Page 89 of Monsters in Love: Lost in the Stars
Harv-E
Thresher glanced at my hand on his shoulder, the lighted orange eyes in his face panel narrowing and upturning to indicate happiness. Relief flooded through my artificial chemical emitters, my systems calming in their calculations to know I had not damaged my relationship with my fellow droid. Of our unit, Thresher and I had spent the most time together and had a noticeable familiarity, though we both deferred to Cy when he was in a waking cycle, for the sake of order.
Our recently-woken unit leader tugged on brown slacks and a dark shirt with a buttoned panel altered for humanoid robotic anatomy, sliding brown suspenders up over each shoulder. In his time with us, User Lawrence had given us many commands I didn’t understand, but clothing was one I didn’t disagree with. Clothing kept the dust out of our fickle silicone joints, and helped regulate the heat of the sun that poured in through the dome as we worked. What the rest of my unit didn’t know was that clothing also brought me closer to something I wanted in ways no machine should: humanity.
Logically, I knew that I could no more become a human than Thresher could clear a doorway without having to stoop, but that didn’t stop my programs from looping the idea. That’s why I was already dressed in coveralls, a simple gray set that had once belonged to User Lawrence. They were, per his description, “tough as nails” - a metal spike humans once relied on to attach large objects to one another. They had in fact, maintained overall integrity for an unexpectedly long time, despite my daily rounds of tasks around the farm. I extended a hand and flexed my digit-joints, frowning behind my face plate at the knobbed, robotic appearance of each finger. Reaching into the drawer before Cy closed it, I grabbed a pair of brown work gloves, shoving them hastily over each hand.

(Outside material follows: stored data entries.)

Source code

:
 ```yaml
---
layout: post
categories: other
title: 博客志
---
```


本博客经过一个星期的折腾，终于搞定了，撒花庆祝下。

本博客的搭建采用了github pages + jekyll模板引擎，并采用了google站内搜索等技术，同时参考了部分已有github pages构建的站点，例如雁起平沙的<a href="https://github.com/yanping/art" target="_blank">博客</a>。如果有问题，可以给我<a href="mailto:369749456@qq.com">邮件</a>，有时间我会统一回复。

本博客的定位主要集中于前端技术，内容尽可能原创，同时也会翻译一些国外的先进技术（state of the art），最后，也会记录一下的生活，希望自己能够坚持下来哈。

Cy tilted his head curiously at me, but I turned away before he had a chance to ask about the gloves, briskly striding from the room and calling over my shoulder. “Come on, then. If you’re both so determined to meet this woman, we need to go.”
If I’d had a human circulation system, my cheeks would undoubtedly be red. I didn’t often let my human-like affectations show to Cy, even though Thresher was well aware of them by now, albeit sworn to secrecy.
After clearing the hallways of the farmhouse, I pushed open the screen door. The strange combination of wood and metal mesh was a recreated relic from the ancient days, flimsy compared to the heavy port door that stood sentry at the dome’s entrance.
Where the woman now waited.
Not even Thresher knew that User Lawrence and I had attempted a wetware transfer in his final hours. That I’d downloaded glitched, incomplete copies of his emotions: tumultuous databases of chemical mixes that I was only just beginning to untangle and understand. Humans and droids weren’t supposed to interface, but our farm had been a living example of things-that-should-not-be well before the haphazard connection was made. Had User Lawrence been healthier, I doubt there would have been so many issues with the data, but it also might have caused his death all by itself. I at least took solace in the fact our amended connection attempt wasn’t what ended his life; the strange, unidentified chemicals cascading through his postmortem med-data charts had done that.
But it was that borrowed cache of memories that pushed and pulled my programming as I considered our unexpected guest. I grappled with an alien surge of hope from my dead Operator’s copied brain that somehow, impossibly, the infamous Anabelle had survived and made her way here. The hope tasted metallic and unsettling, my programming confusing data and memories, mechanical input with human senses. I paused, straightening out the sensations into tidy rows like seeds at planting-time.
The woman could not be Anabelle, unless the Genship had solved the problem of finite human lifetimes, or extended their range considerably.
Our very unexpected visitor brought disruption, and potentially even an end, to my unit’s stewardship of the farm. Since inheriting whatever part of User Lawrence lived on in my database, I had become fiercely protective of the farm, as well as his vision of what it could one day be. I would not surrender that to an interloper.
Even so, we would need to address her one way or another, and I’d rather it be on our terms than hers. Assuming she had codes at her disposal, a door lock override could upset the delicate dome ecosystem and hurt my crops.
Our crops.
I frowned at the thought, subtly adjusting my gloves to cover the green glow at my wrist joints.